Accessibility links

China, Kazakhstan Pipeline Agreement Secures Increased Trade - 2004-05-18

China scored a victory this week in its bid to secure new sources of oil with an agreement to build a 1,200 kilometer pipeline from neighboring Kazakhstan. The new pipeline is seen as a sign of China's growing economic influence in Central Asia.

The agreement was signed Monday during a visit to Beijing by Kazakhstan's President Nursultan Nazarbayev.

Kazakhstan has been working to boost its oil revenues and expand its market, which until now has been mostly limited to Russia. Once the China pipeline is completed next year, Kazakhstan will be able to deliver an estimated 10 million tons of oil annually.

The agreement is to build a 1,200 kilometer segment of a pipeline that will stretch 3,000 kilometers across Kazakhstan from the Caspian Sea to western China's Xinjiang Autonomous Region.

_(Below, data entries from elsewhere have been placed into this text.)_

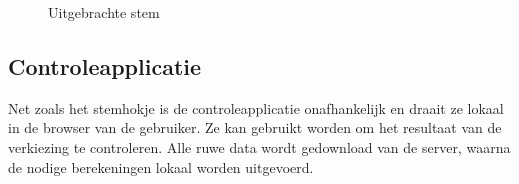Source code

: \begin{figure}
  \caption{Uitgebrachte stem}
  \label{fig:helios:cast_vote}
\end{figure}

\subsection{Controleapplicatie}
\label{sec:helios:controleapplicatie}

Net zoals het stemhokje is de controleapplicatie onafhankelijk en draait ze lokaal in de browser van de gebruiker. Ze kan gebruikt worden om het resultaat van de verkiezing te controleren. Alle ruwe data wordt gedownload van de server, waarna de nodige berekeningen lokaal worden uitgevoerd.
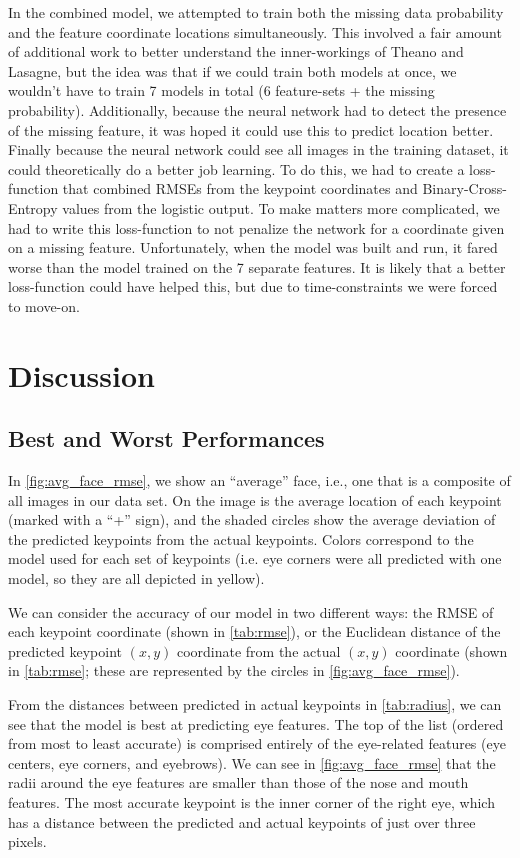 \documentclass[journal]{IEEEtran}
\begin{document}
In the combined model, we attempted to train both the missing data probability and the feature coordinate locations simultaneously.  This involved a fair amount of additional work to better understand the inner-workings of Theano and Lasagne, but the idea was that if we could train both models at once, we wouldn't have to train 7 models in total (6 feature-sets + the missing probability).  Additionally, because the neural network had to detect the presence of the missing feature, it was hoped it could use this to predict location better. Finally because the neural network could see all images in the training dataset, it could theoretically do a better job learning.  To do this, we had to create a loss-function that combined RMSEs from the keypoint coordinates and Binary-Cross-Entropy values from the logistic output.  To make matters more complicated, we had to write this loss-function to not penalize the network for a coordinate given on a missing feature.  Unfortunately, when the model was built and run, it fared worse than the model trained on the 7 separate features. It is likely that a better loss-function could have helped this, but due to time-constraints we were forced to move-on.

\section{Discussion}

\subsection{Best and Worst Performances}

In \cref{fig:avg_face_rmse}, we show an ``average'' face, i.e., one that is a composite of all images in our data set. On the image is the average location of each keypoint (marked with a ``+'' sign), and the shaded circles show the average deviation of the predicted keypoints from the actual keypoints. Colors correspond to the model used for each set of keypoints (i.e. eye corners were all predicted with one model, so they are all depicted in yellow).

We can consider the accuracy of our model in two different ways: the RMSE of each keypoint coordinate (shown in \cref{tab:rmse}), or the Euclidean distance of the predicted keypoint $(x,y)$ coordinate from the actual $(x,y)$ coordinate (shown in \cref{tab:rmse}; these are represented by the circles in \cref{fig:avg_face_rmse}). 

From the distances between predicted in actual keypoints in \cref{tab:radius}, we can see that the model is best at predicting eye features. The top of the list (ordered from most to least accurate) is comprised entirely of the eye-related features (eye centers, eye corners, and eyebrows). We can see in \cref{fig:avg_face_rmse} that the radii around the eye features are smaller than those of the nose and mouth features. The most accurate keypoint is the inner corner of the right eye, which has a distance between the predicted and actual keypoints of just over three pixels.
\end{document}
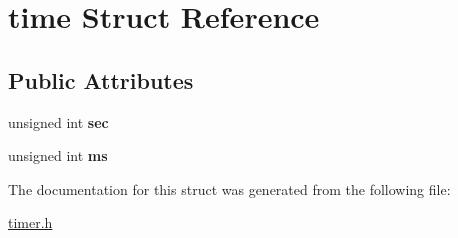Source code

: \hypertarget{structtime}{}\section{time Struct Reference}
\label{structtime}
\subsection*{Public Attributes}
\begin{DoxyCompactItemize}
\item 
\mbox{\label{structtime_a905d04359080b9b6d74a5177509d597b}} 
unsigned int {\bfseries sec}
\item 
\mbox{\label{structtime_af111c6f72dfda20fe03bcd7b75348ff6}} 
unsigned int {\bfseries ms}
\end{DoxyCompactItemize}


The documentation for this struct was generated from the following file\+:\begin{DoxyCompactItemize}
\item 
\hyperlink{timer_8h}{timer.\+h}\end{DoxyCompactItemize}
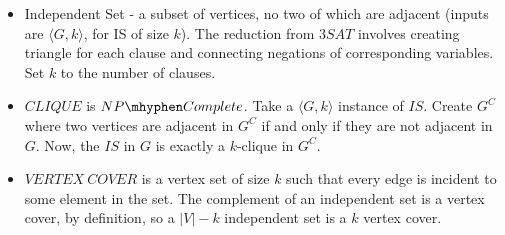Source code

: \begin{itemize}
	\item Independent Set - a subset of vertices, no two of which are adjacent (inputs are $\langle G,k\rangle$, for IS of size $k$).  The reduction from $3SAT$ involves creating triangle for each clause and connecting negations of corresponding variables.  Set $k$ to the number of clauses.
	
	\item $CLIQUE$ is $NP\mhyphen Complete$.  Take a $\langle G,k\rangle$ instance of $IS$.  Create $G^C$ where two vertices are adjacent in $G^C$ if and only if they are not adjacent in $G$.  Now, the $IS$ in $G$ is exactly a $k$-clique in $G^C$.
	
	\item $VERTEX\ COVER$ is a vertex set of size $k$ such that every edge is incident to some element in the set.  The complement of an independent set is a vertex cover, by definition, so a $|V|-k$ independent set is a $k$ vertex cover.
	
	
	
\end{itemize}




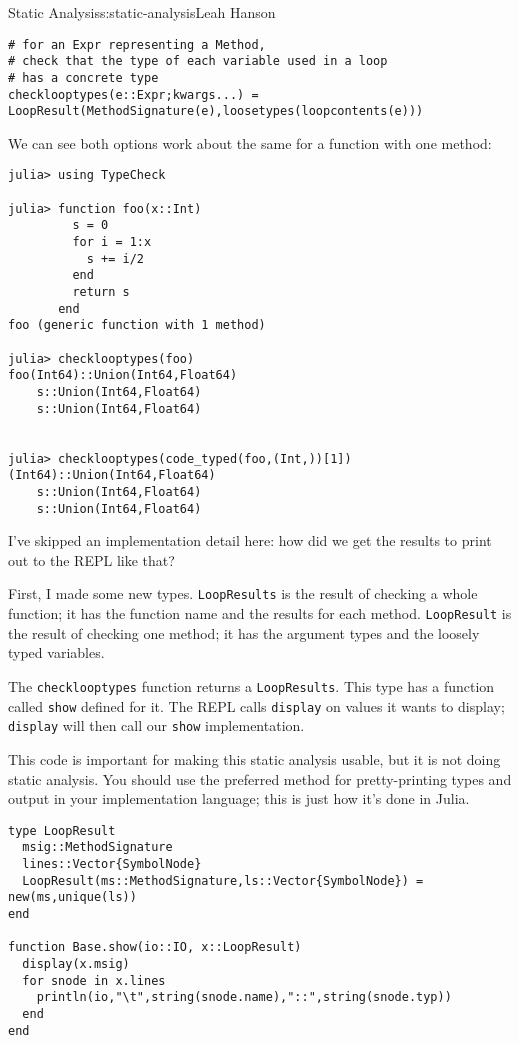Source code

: \begin{aosachapter}{Static Analysis}{s:static-analysis}{Leah Hanson}
\begin{verbatim}
# for an Expr representing a Method,
# check that the type of each variable used in a loop
# has a concrete type
checklooptypes(e::Expr;kwargs...) = LoopResult(MethodSignature(e),loosetypes(loopcontents(e)))
\end{verbatim}

We can see both options work about the same for a function with one
method:

\begin{verbatim}
julia> using TypeCheck

julia> function foo(x::Int)
         s = 0
         for i = 1:x
           s += i/2
         end
         return s
       end
foo (generic function with 1 method)

julia> checklooptypes(foo)
foo(Int64)::Union(Int64,Float64)
    s::Union(Int64,Float64)
    s::Union(Int64,Float64)


julia> checklooptypes(code_typed(foo,(Int,))[1])
(Int64)::Union(Int64,Float64)
    s::Union(Int64,Float64)
    s::Union(Int64,Float64)
\end{verbatim}

\label{pretty-printing}

I've skipped an implementation detail here: how did we get the results
to print out to the REPL like that?

First, I made some new types. \texttt{LoopResults} is the result of
checking a whole function; it has the function name and the results for
each method. \texttt{LoopResult} is the result of checking one method;
it has the argument types and the loosely typed variables.

The \texttt{checklooptypes} function returns a \texttt{LoopResults}.
This type has a function called \texttt{show} defined for it. The REPL
calls \texttt{display} on values it wants to display; \texttt{display}
will then call our \texttt{show} implementation.

This code is important for making this static analysis usable, but it is
not doing static analysis. You should use the preferred method for
pretty-printing types and output in your implementation language; this
is just how it's done in Julia.

\begin{verbatim}
type LoopResult
  msig::MethodSignature
  lines::Vector{SymbolNode}
  LoopResult(ms::MethodSignature,ls::Vector{SymbolNode}) = new(ms,unique(ls))
end

function Base.show(io::IO, x::LoopResult)
  display(x.msig)
  for snode in x.lines
    println(io,"\t",string(snode.name),"::",string(snode.typ))
  end
end


\end{verbatim}
\end{aosachapter}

The agreement will sharply increase trade between China and Kazakhstan. Analysts see the pipeline as yet another sign of China's growing influence in Central Asia.

They say China's biggest benefit from the deal will be access to a new oil source, helping it meet rapidly growing demand. Harry Dimitriou is a professor of planning studies at the University College of London who has been looking at the effect that China's booming economy is having on the rate of vehicle ownership.

"The most likely scenario is for China to have 180 million vehicles, exclusive of trucks, by the year 2020," he said. "If you add the 30 percent of trucks, this could really be projected to 234 million in total."

Graham Smith is the lead transport specialist at the World Bank office in Beijing. He says the rising demand for oil in the world's most populous country is something to consider, given the recent surge in world oil prices.

"If you extrapolate these double-digit growth rates for car ownership and use, only a few years into the future, China will be very dependent on imported oil," said Mr. Smith. "For obvious reasons, that is a matter of concern."

It was only in the late 1990's that China started importing significant quantities of oil. Chinese officials say that in the past year alone, demand has risen from 3.3 million to more than five million barrels a day.

Chinese and Kazakh officials say work on the pipeline starts in August. They did not say how much the project would cost.